The 2-trillion-euro economy is struggling more than other large industrialized countries to attract foreign investment but it is still a major target for M&A activity.
Thomson Reuters data on M&A deals going back to 2000 show France as the sixth biggest target of cross-border deals with a total value of nearly half a trillion U.S. dollars.
This puts it slightly behind neighboring Germany and the Netherlands and far behind Britain both in terms of value and share of M&A deals coming from abroad. But still, over a third of M&A deals targeting French companies come from abroad.
Its regulations on foreign direct investment are slightly less open than those of 16 fellow EU countries but are still less restrictive than average among the main industrialized nations, according to rankings by the OECD think-tank.
That said, foreign direct investment in terms of GDP lies far behind all other G7 countries except Japan, representing 0.2 percent of France's economic output last year, seven times less than the OECD average, data show.
ECONOMY MORE OF A CONCERN
France's reference daily Le Monde backed state intervention to get a better offer for Alstom but voiced concern that the state had taken a stake in Alstom for what it called political reasons to prevent the leftist Montebourg from resigning.

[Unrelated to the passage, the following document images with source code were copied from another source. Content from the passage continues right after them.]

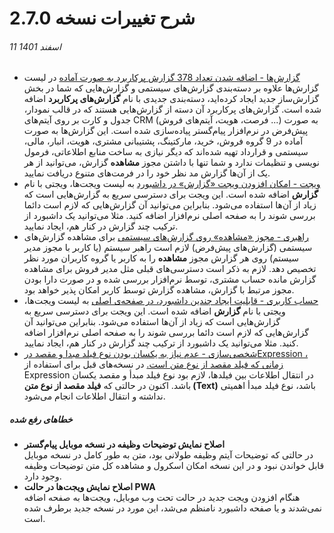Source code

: #  شرح تغییرات نسخه 2.7.0
###### 11 اسفند 1401

- [گزارش‌ها - اضافه شدن تعداد 378 گزارش پرکاربرد به صورت آماده](https://github.com/1stco/PayamGostarDocs/blob/master/help2.5.4/Management-and-reports/FrequentlyUsedReports/FrequentlyUsedReportsIntroduction.md)
   در لیست گزارش‌ها علاوه بر دسته‌بندی گزارش‌های سیستمی و گزارش‌هایی که شما در بخش گزارش‌ساز جدید ایجاد کرده‌اید، دسته‌بندی جدیدی با نام **گزارش‌های پرکاربرد** اضافه شده است. گزارش‌های پرکاربرد آن دسته از گزارش‌هایی هستند که در قالب نمودار، جدول و کارت بر روی آیتم‌های CRM (فرصت، هویت، آیتم‌های فروش ...) به صورت پیش‌فرض در نرم‌افزار پیام‌گستر پیاده‌سازی شده است. این گزارش‌ها به صورت آماده در 9 گروه فروش، خرید، مارکتینگ، پشتیبانی مشتری، هویت، انبار، مالی، سیستمی و قرارداد تهیه شده‌اند که دیگر نیازی به ساخت منابع اطلاعاتی، فرمول نویسی و تنظیمات ندارد و شما تنها با داشتن مجوز **مشاهده** گزارش، می‌توانید از هر یک از آن‌ها گزارش مد نظر خود را در فرمت‌های متنوع دریافت نمایید.
- [ویجت‌ - امکان افزودن ویجت «گزارش» در داشبورد](https://github.com/1stco/PayamGostarDocs/blob/master/help2.5.4/home/widget/ReportWidget.md)
   به لیست ویجت‌ها، ویجتی با نام **گزارش** اضافه شده است. این ویجت برای دسترسی سریع به گزارش‌هایی است که زیاد از آن‌ها استفاده می‌شود. بنابراین می‌توانید آن گزارش‌هایی که لازم است دائما بررسی شوند را به صفحه اصلی نرم‌افزار اضافه کنید. مثلا می‌توانید یک داشبورد از ترکیب چند گزارش در کنار هم، ایجاد نمایید.
- [راهبری - مجوز «مشاهده» روی گزارش‌های سیستمی](https://github.com/1stco/PayamGostarDocs/blob/master/help2.5.4/Management-and-reports/FrequentlyUsedReports/ReportAccessSettings.md)
   برای مشاهده گزارش‌های سیستمی (گزارش‌های پیش‌فرض) لازم است راهبر سیستم (یا کاربر با مجوز مدیر سیستم) روی هر گزارش مجوز **مشاهده** را به کاربر یا گروه کاربران مورد نظر تخصیص دهد. لازم به ذکر است دسترسی‌های قبلی مثل مدیر فروش برای مشاهده گزارش مانده حساب مشتری، توسط نرم‌افزار بررسی شده و در صورت دارا بودن مجوز مرتبط با گزارش، مشاهده گزارش توسط کاربر امکان پذیر خواهد بود.
- [حساب کاربری - قابلیت ایجاد چندین داشبورد، در صفحه‌ی اصلی](https://github.com/1stco/PayamGostarDocs/blob/master/help2.5.4/home/MultiDashboard.md)
   به لیست ویجت‌ها، ویجتی با نام **گزارش** اضافه شده است. این ویجت برای دسترسی سریع به گزارش‌هایی است که زیاد از آن‌ها استفاده می‌شود. بنابراین می‌توانید آن گزارش‌هایی که لازم است دائما بررسی شوند را به صفحه اصلی نرم‌افزار اضافه کنید. مثلا می‌توانید یک داشبورد از ترکیب چند گزارش در کنار هم، ایجاد نمایید.
- [شخصی‌سازی - عدم نیاز به یکسان بودن نوع فیلد مبدا و مقصد  درExpression  ، زمانی که فیلد مقصد از نوع متن است.](https://github.com/1stco/PayamGostarDocs/blob/master/help2.5.4/Settings/Personalization-crm/Overview/Process-design/Create-a-work-cycle/Activity/SQL/Expression_2.7.0.md)
   در نسخه‌های قبل برای استفاده از Expression در انتقال اطلاعات بین فیلدها، لازم بود نوع فیلد مبدأ و مقصد یکسان باشد. اکنون در حالتی که **فیلد مقصد از نوع متن (Text)** باشد، نوع فیلد مبدأ اهمیتی نداشته و انتقال اطلاعات انجام می‌شود.


##### خطاهای رفع شده
- **اصلاح نمایش توضیحات وظیفه در نسخه موبایل پیام‌گستر**<br>
   در حالتی که توضیحات آیتم وظیفه طولانی بود، متن به طور کامل در نسخه موبایل قابل خواندن نبود و در این نسخه امکان اسکرول و مشاهده کل متن توضیحات وظیفه وجود دارد.
- **اصلاح نمایش ویجت‌ها در حالت PWA**<br>
   هنگام افزودن ویجت جدید در حالت تحت وب موبایل، ویجت‌ها به صفحه اضافه نمی‌شدند و یا صفحه داشبورد نامنظم می‌شد، این مورد در نسخه جدید برطرف شده است.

"This could further put off foreign investors who will choose to avoid France and its interventionist state," the daily said in an editorial.
"If foreign direct investment in France, apart from real estate, is far below OECD average, there is a reason for that."
Officials note that France is not the only country keeping an eye on bids targeting flagship companies. Washington barred Dubai Ports World from buying port operator P&O in 2006 and stopped China's CNOOC from buying oil firm Unocal in 2005.
In Europe, British Prime Minister David Cameron said he wanted further commitments from Pfizer before giving his blessing to a takeover bid for Britain's second largest drugs group AstraZeneca, which eventually fell through.
Some argue the interventionist risk in France is manageable and that the real problem is a sluggish economy, which the statistics office sees undershooting the government's 1 percent growth target this year, and the failure of successive governments to bring about deep structural reform.
"Investors have always known that (intervention) is the case," said Andrea Williams, European equity fund manager at Royal London Asset Management.
"They would be more worried about the fact that the economy does not seem to be doing that well and the reforms are not being introduced by Hollande."